By Carley Stickney
Lucas Meers has been fascinated by nature since birth. Growing up with a forest in his backyard, Meers recalls constantly being outside catching frogs or lizards, tree climbing, and playing in the creek.
“I remember saving peanut butter jars and running around with nets trying to catch anything that moved,” he said. “My school had seasonal ponds that I would catch tadpoles in, take them home to watch them grow into frogs and toads, and then release them.”
From Wildlife to Greek Life
His high school didn’t offer AP biology, so once he took all the biological science classes he could, he convinced his guidance counselor to let him take the AP Biology exam. He credits his preparedness for Jacksonville University (JU) to his score on that exam. “I chose JU because it was close to the beach,” he said. “Coming from the Midwest, Northeast Florida was so exotic. A magical place full of plants and animals I couldn’t wait to explore.”
Once Meers got to JU, he became involved in Student Life and Greek Life. “I’m a people-person and generate energy from being around groups of people and sharing knowledge,” he said. “I really enjoyed my involvement in activities, and looking back now, the skills I gained in those clubs and organizations set me up for success in life after college.”
“There isn’t just one memory from JU that is my ‘favorite’ simply because there are so many memories I wouldn’t trade for anything. My overall JU experience provided an opportunity to break out of my shell, be myself, cultivate friendships, and find opportunities. I loved it so much, I extended my time there by two years,” Meers said.
Conservation at Home
After graduating from JU, Meers began coordinating the conservation funding for the Jacksonville Zoo. His job also allowed him the opportunity to coordinate the zoo’s involvement in conservation work by getting them in the field and developing their understanding of current issues dealing with conservation.
Half of his efforts supporting the Zoo are dedicated to the Okapi Conservation Project, which focuses on the Democratic Republic of Congo (DRC) and the protection of the endangered Okapi and its habitat. Through this program, they assist surrounding communities with sustainable living and education. Protecting the rainforests not only impacts the survival of wildlife but communities as well.
We essentially assign a dollar value to an animal or plant. What we need to learn is how to ‘re-love’ nature
“My job is fantastically blended to allow me to see wildlife conservation from multiple angles,” he said. “I am in regular communication with the ‘celebrities’ of the conservation world and constantly inspired and motivated by what they do. Networking with people that are truly changing the world is an experience that I will always cherish.”
After beginning his conversation efforts at the Jacksonville Zoo, Meers accepted an exciting opportunity as a research assistant with the Sea Turtle Conservancy. “I’ve worked with sea turtles in north Florida since 2011, by collecting nesting data for FWC. Having the chance to work in a remote location with adult female turtles was life-changing.”

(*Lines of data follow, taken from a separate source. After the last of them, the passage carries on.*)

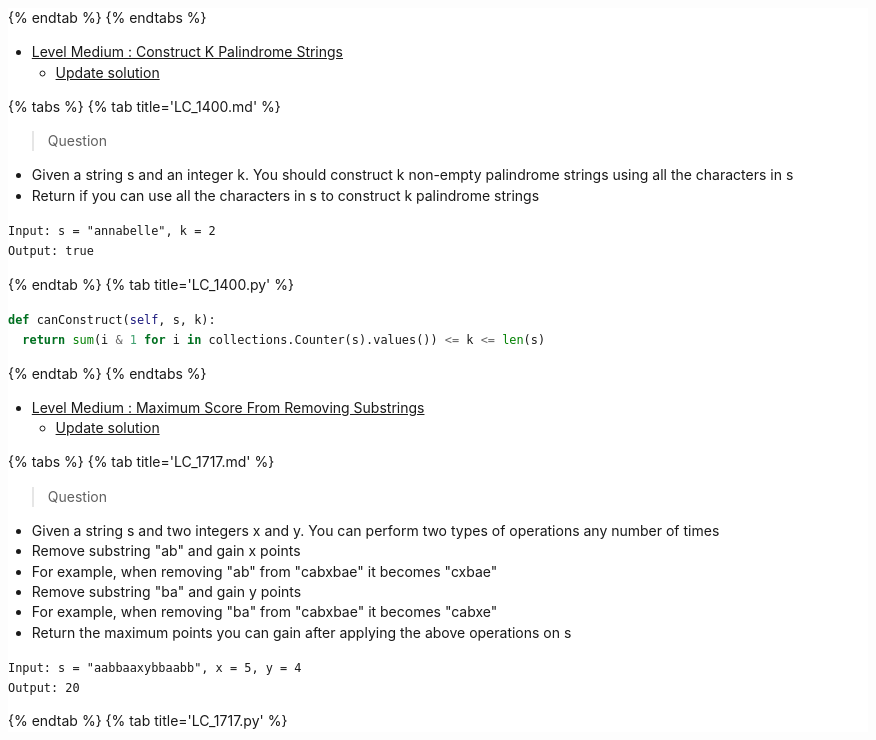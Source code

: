 {% endtab %}
{% endtabs %}

* [Level Medium : Construct K Palindrome Strings](https://leetcode.com/problems/construct-k-palindrome-strings)
  * [Update solution](https://github.com/seanhwangg/algorithm/edit/main/method/greedy/greedy-hash/LC_1400.md)

{% tabs %}
{% tab title='LC_1400.md' %}

> Question

* Given a string s and an integer k. You should construct k non-empty palindrome strings using all the characters in s
* Return if you can use all the characters in s to construct k palindrome strings

```txt
Input: s = "annabelle", k = 2
Output: true
```

{% endtab %}
{% tab title='LC_1400.py' %}

```py
def canConstruct(self, s, k):
  return sum(i & 1 for i in collections.Counter(s).values()) <= k <= len(s)
```

{% endtab %}
{% endtabs %}

* [Level Medium : Maximum Score From Removing Substrings](https://leetcode.com/problems/maximum-score-from-removing-substrings)
  * [Update solution](https://github.com/seanhwangg/algorithm/edit/main/method/greedy/greedy-hash/LC_1717.md)

{% tabs %}
{% tab title='LC_1717.md' %}

> Question

* Given a string s and two integers x and y. You can perform two types of operations any number of times
* Remove substring "ab" and gain x points
* For example, when removing "ab" from "cabxbae" it becomes "cxbae"
* Remove substring "ba" and gain y points
* For example, when removing "ba" from "cabxbae" it becomes "cabxe"
* Return the maximum points you can gain after applying the above operations on s

```txt
Input: s = "aabbaaxybbaabb", x = 5, y = 4
Output: 20
```

{% endtab %}
{% tab title='LC_1717.py' %}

Through his conservation efforts, Meers has been able to make traveling a priority so he can experience new cultures and meet interesting people. One of his most memorable travel experiences was spending a night in the rainforest of the DRC among the Mbuti Pygmies. The Mbuti people are nomadic net hunters who have cohabitated with the ecosystems of the Ituri rainforest for over 40,000 years. The population plays an integral role in the biological and cultural diversity of the region.
Upon arrival, armed rangers escorted Meers to the Mbuti village on a four-hour bushwhacking hike. There, he participated in a hunt for mushrooms as well as a small deer-like animal called a duiker. After the hunt, Meers experienced home-life in the village. “The children would play games before dinner and dogs ran around chasing chickens,” he said. “Each family had their own leaf hut. Roughly a dozen huts to divide between 75 people.”
The most interesting part of the trip, Meers said, was maneuvering a dual language barrier. He speaks broken French, the official language of the DRC, but the Mbuti people speak their own native dialect. If he needed to communicate, the rangers would translate his French into the Mbuti language, but much of their communication was nonverbal. “It is amazing how much you can communicate without the use of words,” he said.
Now Meers realizes just how much JU has prepared him for the unexpected. One of his most valued takeaways, Meers said, is the diverse community of people at JU. Diverse races, beliefs, backgrounds, orientations, and genders. “Having a career working with people from incredibly diverse backgrounds and experiences from around the world, it is necessary to communicate and learn from those differences,” he says.
At the core of Meers’ love for nature is a deep-seated passion to preserve nature for future generations. So others have the opportunity to appreciate it as he does. Conserving our ecosystems, he said, means a healthier planet for everyone–plants, animals, and humans alike. Meers places utmost importance on appreciating the intrinsic biological and cultural value of the world around us. “So often when legislation needs to be passed to protect a species, or when there is a human-wildlife conflict that needs to be addressed, we only think of the environment in terms of dollars because that’s what resonates with most people,” he says. “We essentially assign a dollar value to an animal or plant. What we need to learn is how to ‘re-love’ nature and expose ourselves to a real appreciation of what it is and what it has to offer.”